Fine tuning LLM (Large Language Model) to generate patent applications - ON-904

Project type: Innovation
Desired discipline(s): Engineering - computer / electrical, Engineering, Computer science, Mathematical Sciences
Company: XLSCOUT LTD.
Project Length: 6 months to 1 year
Preferred start date: As soon as possible.
Language requirement: English
Location(s): ON, Canada
No. of positions: 5
Desired education level: Undergraduate/Bachelor
Open to applicants registered at an institution outside of Canada: Yes

About the company: 

XLSCOUT is the World’s Largest AI-enabled Technology Database & IP Analytics Platform with 150+ Million Patents & 200+ Million Research Publications. We use the best data patent, NLP, and other data sources available in the market and further improve, standardise, and enrich the data by using a combination of machine learning algorithms, and manual validation. We are one of the only platforms that provide both an advanced search option for IP professionals and an NLP-based interface that is intuitive and easy to use regardless of IP skill level.

Describe the project.: 

The project seeks to optimize the performance of a Language Model (LLM) specifically tailored for patent drafting. Through meticulous fine-tuning, our objective is to elevate the LLM's capabilities, thereby enhancing the efficiency and precision in the generation of patent documents. Our goal is to improve the LLM’s performance in order to increase accuracy and effectiveness of generating patent documents.

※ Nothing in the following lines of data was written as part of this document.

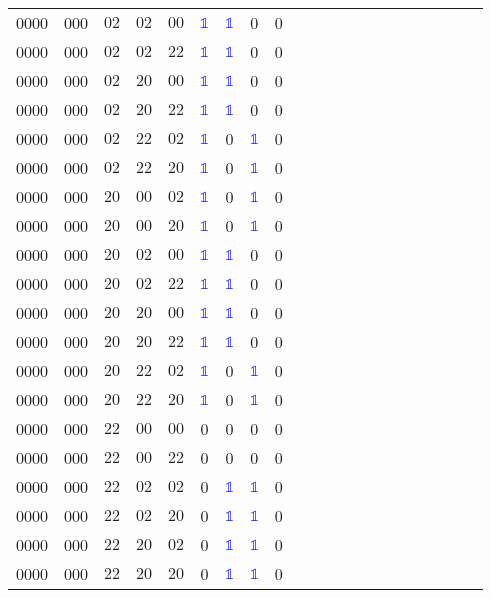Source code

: \begin{longtable*}{c| cccccccccccccccccccc }
0000& 000& $02$& $02$& $00$& \textcolor{blue}{$\mathds{1}$}& \textcolor{blue}{$\mathds{1}$}& 0& 0\\
0000& 000& $02$& $02$& $22$& \textcolor{blue}{$\mathds{1}$}& \textcolor{blue}{$\mathds{1}$}& 0& 0\\
0000& 000& $02$& $20$& $00$& \textcolor{blue}{$\mathds{1}$}& \textcolor{blue}{$\mathds{1}$}& 0& 0\\
0000& 000& $02$& $20$& $22$& \textcolor{blue}{$\mathds{1}$}& \textcolor{blue}{$\mathds{1}$}& 0& 0\\
0000& 000& $02$& $22$& $02$& \textcolor{blue}{$\mathds{1}$}& 0& \textcolor{blue}{$\mathds{1}$}& 0\\
0000& 000& $02$& $22$& $20$& \textcolor{blue}{$\mathds{1}$}& 0& \textcolor{blue}{$\mathds{1}$}& 0\\
0000& 000& $20$& $00$& $02$& \textcolor{blue}{$\mathds{1}$}& 0& \textcolor{blue}{$\mathds{1}$}& 0\\
0000& 000& $20$& $00$& $20$& \textcolor{blue}{$\mathds{1}$}& 0& \textcolor{blue}{$\mathds{1}$}& 0\\
0000& 000& $20$& $02$& $00$& \textcolor{blue}{$\mathds{1}$}& \textcolor{blue}{$\mathds{1}$}& 0& 0\\
0000& 000& $20$& $02$& $22$& \textcolor{blue}{$\mathds{1}$}& \textcolor{blue}{$\mathds{1}$}& 0& 0\\
0000& 000& $20$& $20$& $00$& \textcolor{blue}{$\mathds{1}$}& \textcolor{blue}{$\mathds{1}$}& 0& 0\\
0000& 000& $20$& $20$& $22$& \textcolor{blue}{$\mathds{1}$}& \textcolor{blue}{$\mathds{1}$}& 0& 0\\
0000& 000& $20$& $22$& $02$& \textcolor{blue}{$\mathds{1}$}& 0& \textcolor{blue}{$\mathds{1}$}& 0\\
0000& 000& $20$& $22$& $20$& \textcolor{blue}{$\mathds{1}$}& 0& \textcolor{blue}{$\mathds{1}$}& 0\\
0000& 000& $22$& $00$& $00$& 0& 0& 0& 0\\
0000& 000& $22$& $00$& $22$& 0& 0& 0& 0\\
0000& 000& $22$& $02$& $02$& 0& \textcolor{blue}{$\mathds{1}$}& \textcolor{blue}{$\mathds{1}$}& 0\\
0000& 000& $22$& $02$& $20$& 0& \textcolor{blue}{$\mathds{1}$}& \textcolor{blue}{$\mathds{1}$}& 0\\
0000& 000& $22$& $20$& $02$& 0& \textcolor{blue}{$\mathds{1}$}& \textcolor{blue}{$\mathds{1}$}& 0\\
0000& 000& $22$& $20$& $20$& 0& \textcolor{blue}{$\mathds{1}$}& \textcolor{blue}{$\mathds{1}$}& 0\\

\end{longtable*}
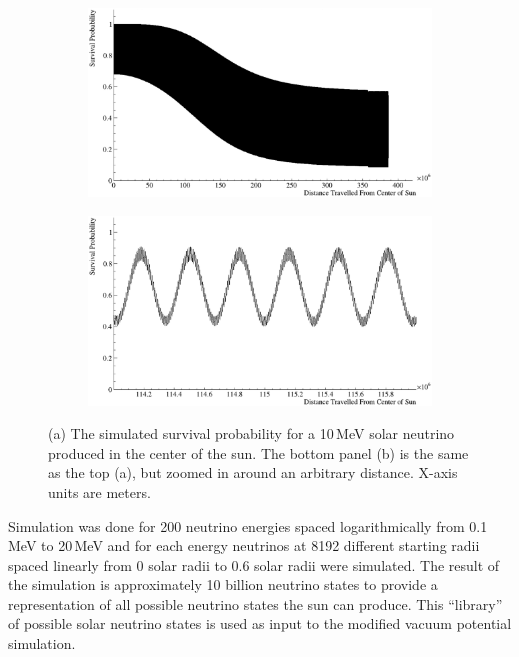 \begin{figure}[htbp]
\centering
\begin{subfigure}[b]{0.88\textwidth}
\centering
\includegraphics[width=\textwidth]{SolarNeutrino_example.eps}
\caption{}
\end{subfigure}

\begin{subfigure}[b]{0.88\textwidth}
\centering
\includegraphics[width=\textwidth]{SolarNeutrino_zoomed_example.eps}
\caption{}
\end{subfigure}
\caption[Example Neutrino State Simulation]{(a) The simulated survival probability for a 10\,MeV solar neutrino produced
in the center of the sun. The bottom panel (b) is the same as the top (a), but zoomed
 in around an arbitrary distance. X-axis units are meters.}
\label{fig:sim_example}
\end{figure}

Simulation was done for 200 neutrino energies spaced logarithmically from
0.1\,MeV to 20\,MeV and for each energy neutrinos at 8192 different starting radii spaced linearly from 0
solar radii to 0.6 solar radii were simulated.
The result of the simulation is approximately 10 billion neutrino states
to provide a representation of all possible neutrino states the sun can produce.
This ``library'' of possible solar neutrino states
is used as input to the modified vacuum potential simulation.

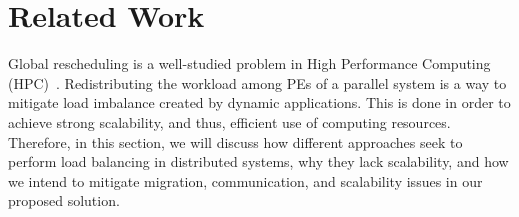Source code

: \section{Related Work} \label{sec:rw}

%

Global rescheduling is a well-studied problem in High Performance Computing (HPC)~\cite{Deveci2015,diffus,grapevine,hwtopo,ZoltanParHypRepart07,Jeannot2016topo,schedmatters2016}.
Redistributing the workload among PEs of a parallel system is a way to mitigate load imbalance created by dynamic applications.
This is done in order to achieve strong scalability, and thus, efficient use of computing resources.
Therefore, in this section, we will discuss how different approaches seek to perform load balancing in distributed systems, why they lack scalability, and how we intend to mitigate migration, communication, and scalability issues in our proposed solution.


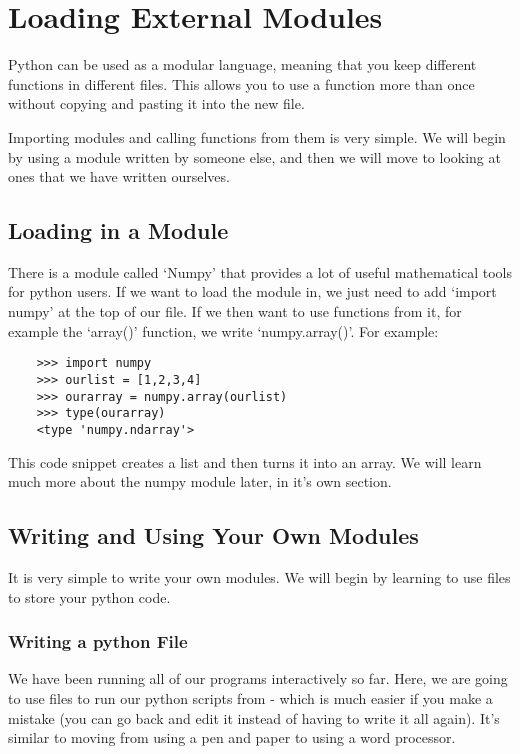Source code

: \section{Loading External Modules}

Python can be used as a modular language, meaning that you keep different
functions in different files. This allows you to use a function more than once
without copying and pasting it into the new file.

Importing modules and calling functions from them is very simple. We will begin
by using a module written by someone else, and then we will move to looking at ones that we have written ourselves.

\subsection{Loading in a Module}

There is a module called `Numpy' that provides a lot of useful mathematical
tools for python users. If we want to load the module in, we just need to add
`import numpy' at the top of our file. If we then want to use functions from it,
for example the `array()' function, we write `numpy.array()'. For example:

\begin{lstlisting}
    >>> import numpy
    >>> ourlist = [1,2,3,4]
    >>> ourarray = numpy.array(ourlist)
    >>> type(ourarray)
    <type 'numpy.ndarray'>
\end{lstlisting}

This code snippet creates a list and then turns it into an array. We will learn
much more about the numpy module later, in it's own section.

\subsection{Writing and Using Your Own Modules}

It is very simple to write your own modules. We will begin by learning to use
files to store your python code.

\subsubsection{Writing a python File}

We have been running all of our programs interactively so far. Here, we are
going to use files to run our python scripts from - which is much easier if you
make a mistake (you can go back and edit it instead of having to write it all
again). It's similar to moving from using a pen and paper to using a word
processor.

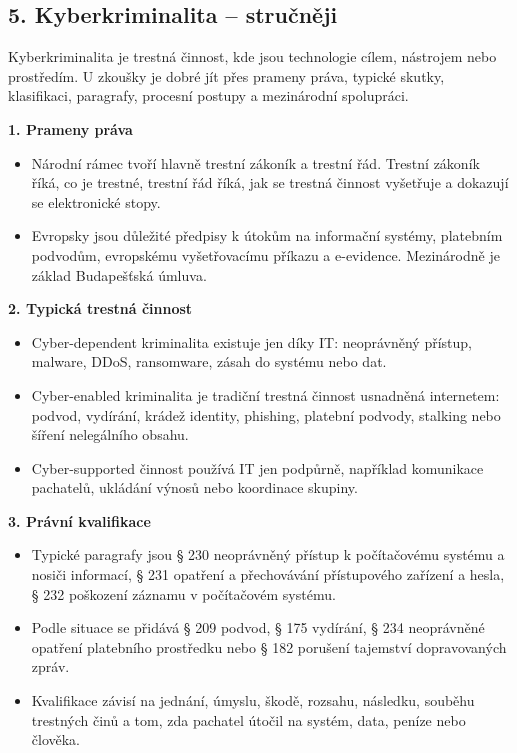 
\subsection*{5. Kyberkriminalita -- stručněji}
Kyberkriminalita je trestná činnost, kde jsou technologie cílem, nástrojem nebo prostředím. U zkoušky je dobré jít přes prameny práva, typické skutky, klasifikaci, paragrafy, procesní postupy a mezinárodní spolupráci.

\textbf{1. Prameny práva}
\begin{itemize}
  \item Národní rámec tvoří hlavně trestní zákoník a trestní řád. Trestní zákoník říká, co je trestné, trestní řád říká, jak se trestná činnost vyšetřuje a dokazují se elektronické stopy.
  \item Evropsky jsou důležité předpisy k útokům na informační systémy, platebním podvodům, evropskému vyšetřovacímu příkazu a e-evidence. Mezinárodně je základ Budapešťská úmluva.
\end{itemize}

\textbf{2. Typická trestná činnost}
\begin{itemize}
  \item Cyber-dependent kriminalita existuje jen díky IT: neoprávněný přístup, malware, DDoS, ransomware, zásah do systému nebo dat.
  \item Cyber-enabled kriminalita je tradiční trestná činnost usnadněná internetem: podvod, vydírání, krádež identity, phishing, platební podvody, stalking nebo šíření nelegálního obsahu.
  \item Cyber-supported činnost používá IT jen podpůrně, například komunikace pachatelů, ukládání výnosů nebo koordinace skupiny.
\end{itemize}

\textbf{3. Právní kvalifikace}
\begin{itemize}
  \item Typické paragrafy jsou § 230 neoprávněný přístup k počítačovému systému a nosiči informací, § 231 opatření a přechovávání přístupového zařízení a hesla, § 232 poškození záznamu v počítačovém systému.
  \item Podle situace se přidává § 209 podvod, § 175 vydírání, § 234 neoprávněné opatření platebního prostředku nebo § 182 porušení tajemství dopravovaných zpráv.
  \item Kvalifikace závisí na jednání, úmyslu, škodě, rozsahu, následku, souběhu trestných činů a tom, zda pachatel útočil na systém, data, peníze nebo člověka.
\end{itemize}

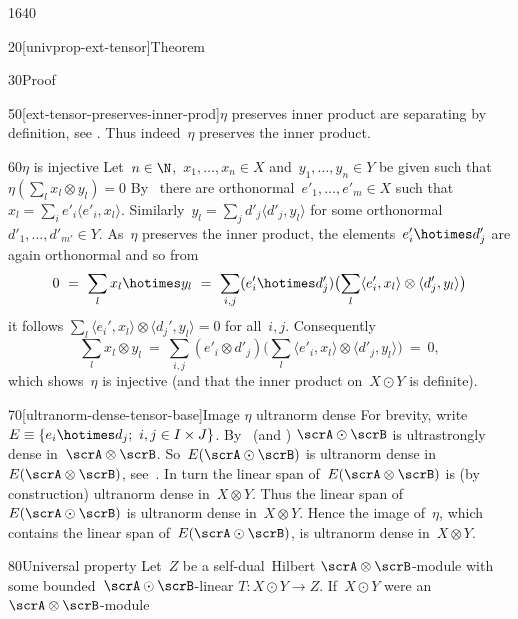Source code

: \begin{parsec}{1640}
\begin{point}{20}[univprop-ext-tensor]{Theorem}
\begin{point}{30}{Proof}
\begin{point}{50}[ext-tensor-preserves-inner-prod]{$\eta$ preserves inner product}
    are separating by definition, see .
Thus indeed~$\eta$ preserves the inner product.
\end{point}
\begin{point}{60}{$\eta$ is injective}%
Let~$n \in \N$,~$x_1, \ldots, x_n \in X$
    and~$y_1,\ldots, y_n \in Y$
    be given such that~$\eta(\sum_l x_l \otimes y_l) = 0$
By~
    there are orthonormal~$e'_1,\ldots, e'_m \in X$
    such that~$x_l = \sum_i e'_i \langle e'_i, x_l\rangle$.
Similarly~$y_l = \sum_j d'_j \langle d'_j, y_l\rangle$
for some orthonormal~$d'_1, \ldots, d'_{m'} \in Y$.
As~$\eta$ preserves the inner product,
    the elements~$e_i'\hotimes d_j'$ are again orthonormal
    and so from
\begin{equation*}
    0 \ =\  \sum_l x_l \hotimes y_l
    \ =\  \sum_{i,j} (e'_i \hotimes d'_j) \bigl(\sum_l
         \langle e'_i, x_l\rangle \otimes \langle d'_j, y_l\rangle\bigr)
\end{equation*}
         it follows
         $\sum_l \langle e_i',x_l\rangle \otimes \langle d_j',y_l\rangle = 0$
         for all~$i,j$.
Consequently
\begin{equation*}
    \sum_l x_l \otimes y_l
        \ =\  \sum_{i,j} (e'_i \otimes d'_j) \bigl(\sum_l
        \langle e'_i, x_l \rangle \otimes \langle d'_j, y_l \rangle 
        \bigr) \ = \ 0,
\end{equation*}
which shows~$\eta$ is injective
    (and that the inner product on~$X \odot Y$ is definite).
\end{point}
\begin{point}{70}[ultranorm-dense-tensor-base]{Image $\eta$ ultranorm dense}%
For brevity, write~$E \equiv \{ e_i \hotimes d_j; \ i,j \in I\times J\}$.
By~ (and )
    $\scrA \odot \scrB$ is ultrastrongly dense in~$\scrA \otimes \scrB$.
So~$E (\scrA \odot \scrB)$
    is ultranorm dense in~$E (\scrA \otimes \scrB)$,
    see~.
In turn the linear span of~$E (\scrA \otimes \scrB)$
    is (by construction) ultranorm dense in~$X \otimes Y$.
Thus the linear span of~$E (\scrA \odot \scrB)$
    is ultranorm dense in~$X \otimes Y$.
Hence the image of~$\eta$,
    which contains the linear span of~$E (\scrA \odot \scrB)$,
    is ultranorm dense in~$X \otimes Y$.
\end{point}
\begin{point}{80}{Universal property}%
Let~$Z$ be a self-dual~Hilbert $\scrA \otimes \scrB$-module
 with some bounded~$\scrA \odot \scrB$-linear $T\colon X \odot Y \to Z$.
If~$X \odot Y$ were an~$\scrA \otimes \scrB$-module

\end{point}
\end{point}
\end{point}
\end{parsec}
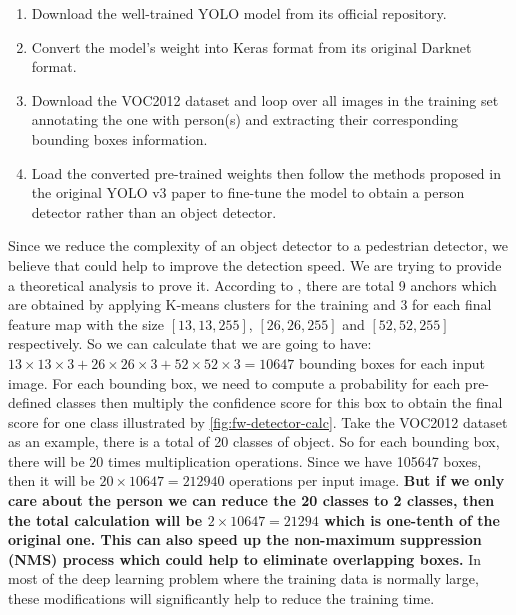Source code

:\begin{enumerate}
    \item Download the well-trained YOLO model from its official repository.
    \item Convert the model's weight into Keras format from its original
    Darknet format.
    \item Download the VOC2012 dataset and loop over all images in the training
    set annotating the one with person(s) and extracting their corresponding
    bounding boxes information.
    \item Load the converted pre-trained weights then follow the methods
    proposed in the original YOLO v3 paper \cite{yolov3-paper-2018} to fine-tune the model to obtain a person detector rather than an object
    detector.
\end{enumerate}

Since we reduce the complexity of an object detector to a pedestrian detector,
we believe that could help to improve the detection speed. We are trying to
provide a theoretical analysis to prove it.
According to \cite{yolov3-paper-2018}, there are total 9 anchors which are
obtained by applying K-means clusters for the
training and 3 for each final feature map with the size $[13, 13, 255]$,
$[26, 26, 255]$ and $[52, 52, 255]$ respectively. So we can calculate that we
are going to have:
$13 \times 13 \times 3 + 26 \times 26 \times 3 + 52 \times 52 \times 3=10647$
bounding boxes for each input image. For each bounding box, we need to compute
a probability for each pre-defined classes then multiply the confidence score for
this box to obtain the final score for one class illustrated by
\autoref{fig:fw-detector-calc}. Take the VOC2012 dataset as
an example, there is a total of 20 classes of object. So for each bounding box,
there will be 20 times multiplication operations. Since we have 105647 boxes,
then it will be $20 \times 10647 = 212940$ operations per input image.
\textbf{
    But if we only care about the person we can reduce the 20 classes to 2
    classes,
    then the total calculation will be $2 \times 10647 = 21294$ which is
    one-tenth
    of the original one. This can also speed up the non-maximum suppression
    (NMS)
    process which could help to eliminate overlapping boxes.
}
In most of the deep learning problem where the training data is normally large,
these modifications will significantly help to reduce the training time.

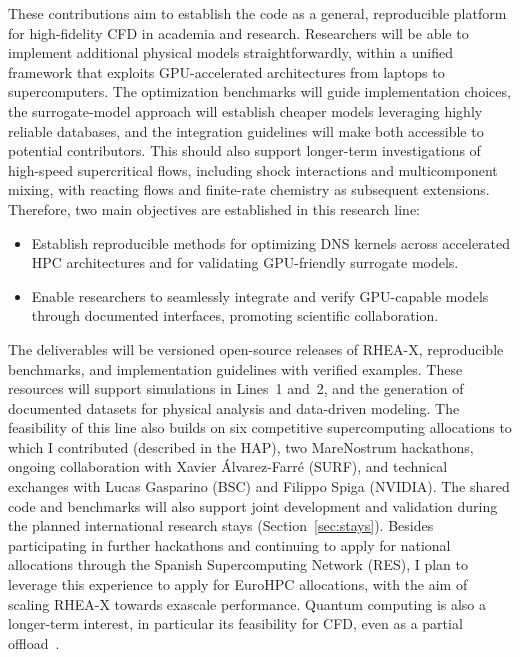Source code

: \documentclass[11pt]{article}
\begin{document}
These contributions aim to establish the code as a general, reproducible platform for high-fidelity CFD in academia and research. Researchers will be able to implement additional physical models straightforwardly, within a unified framework that exploits GPU-accelerated architectures from laptops to supercomputers.
The optimization benchmarks will guide implementation choices, the surrogate-model approach will establish cheaper models leveraging highly reliable databases, and the integration guidelines will make both accessible to potential contributors. 
This should also support longer-term investigations of high-speed supercritical flows, including shock interactions and multicomponent mixing, with reacting flows and finite-rate chemistry as subsequent extensions.
Therefore, two main objectives are established in this research line:
\begin{itemize}
	\item[\textbf{O7.}] Establish reproducible methods for optimizing DNS kernels across accelerated HPC architectures and for validating GPU-friendly surrogate models.
	\item[\textbf{O8.}] Enable researchers to seamlessly integrate and verify GPU-capable models through documented interfaces, promoting scientific collaboration.
\end{itemize}

The deliverables will be versioned open-source releases of RHEA-X, reproducible benchmarks, and implementation guidelines with verified examples. 
These resources will support simulations in Lines~1 and~2, and the generation of documented datasets for physical analysis and data-driven modeling. 
The feasibility of this line also builds on six competitive supercomputing allocations to which I contributed (described in the HAP), two MareNostrum hackathons, ongoing collaboration with Xavier Álvarez-Farré (SURF), and technical exchanges with Lucas Gasparino (BSC) and Filippo Spiga (NVIDIA). 
The shared code and benchmarks will also support joint development and validation during the planned international research stays (Section~\ref{sec:stays}).
Besides participating in further hackathons and continuing to apply for national allocations through the Spanish Supercomputing Network (RES), I plan to leverage this experience to apply for EuroHPC allocations, with the aim of scaling RHEA-X towards exascale performance.
Quantum computing is also a longer-term interest, in particular its feasibility for CFD, even as a partial offload~\cite{Bharadwaj2023}.
\end{document}
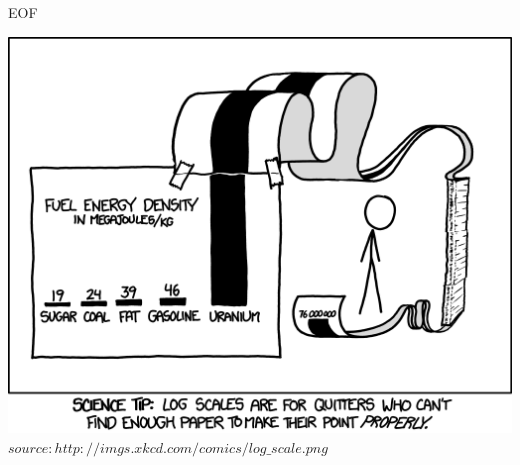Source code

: 		
	\begin{frame} {EOF}
		\begin{center}
			\includegraphics[scale=0.45]{graphics/eof12.png}\\
			\tiny $source: http://imgs.xkcd.com/comics/log\_scale.png$
		\end{center}
	\end{frame}


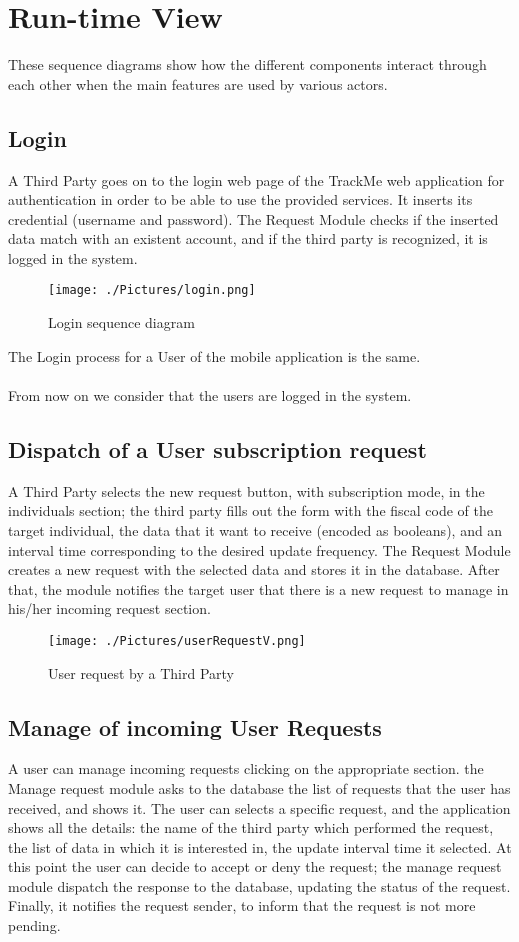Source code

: \section{Run-time View}
These sequence diagrams show how the different components interact through each other when the main features are used by various actors.
\subsection{Login}
A Third Party goes on to the login web page of the TrackMe web application for authentication in order to be able to use the provided services. It inserts its credential (username and password). The Request Module checks if the inserted data match with an existent account, and if the third party is recognized, it is logged in the system.

\begin{figure}[H]
    \centering
    \texttt{[image: ./Pictures/login.png]}
    \caption{Login sequence diagram}
\end{figure}

The Login process for a User of the mobile application is the same.\\ \\
From now on we consider that the users are logged in the system.

\subsection{Dispatch of a User subscription request}
A Third Party selects the new request button, with subscription mode, in the individuals section; the third party fills out the form with the fiscal code of the target individual, the data that it want to receive (encoded as booleans), and an interval time corresponding to the desired update frequency. The Request Module creates a new request with the selected data and stores it in the database. After that, the module notifies the target user that there is a new request to manage in his/her incoming request section.

\begin{figure}[H]
    \centering
    \texttt{[image: ./Pictures/userRequestV.png]}
    \caption{User request by a Third Party}
\end{figure}

\subsection{Manage of incoming User Requests}
A user can manage incoming requests clicking on the appropriate section. the Manage request module asks to the database the list of requests that the user has received, and shows it. The user can selects a specific request, and the application shows all the details:
the name of the third party which performed the request, the list of data in which it is interested in, the update interval time it selected. At this point the user can decide to accept or deny the request; the manage request module dispatch the response to the database, updating the status of the request. Finally, it notifies the request sender, to inform that the request is not more pending.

This project will follow agile project management business method and focus on continuous small releases depending upon the industrial supervisor’s feedback.

    1. The initial step will be understanding of XLScout’s existing algorithms for text clustering, mapping, and document ranking.
    2. We need to gather authentic data from diverse sources especially field experts of the XLScout’s company. We also should have comprehensive research on the available open source LLMs that guarantee the security of the model.
    3. The pre-processing phase in NLP is a curial time-consuming part of developing an NLP approach. The accuracy of the overall NLP technique is highly dependent on pre-processing. This activity consists of: Initial Preprocesing & Advanced preprocessing
    4. After doing pre-processing phase, building a machine learning method is the next step for reaching the aforementioned goal. Machine Learning algorithms, based on commonly used existing ML models, for these tasks will be developed to achieve high accuracy and scalability. In this step we mainly focus on fine-tuning the available LLMs to achieve high accuracy models. In the past the used algorithms used Recurrent RAG method. However in this research we will apply Multi Model RAG to increase the efficiency of the LLMs
    5. It is difficult to evaluate the results of unsupervised learning-based models using pre-defined metrics such as accuracy, recall, precision, etc. Therefore, the qualitative analysis will be conducted by XLScout’s R&D team to evaluate the output generated at different stages.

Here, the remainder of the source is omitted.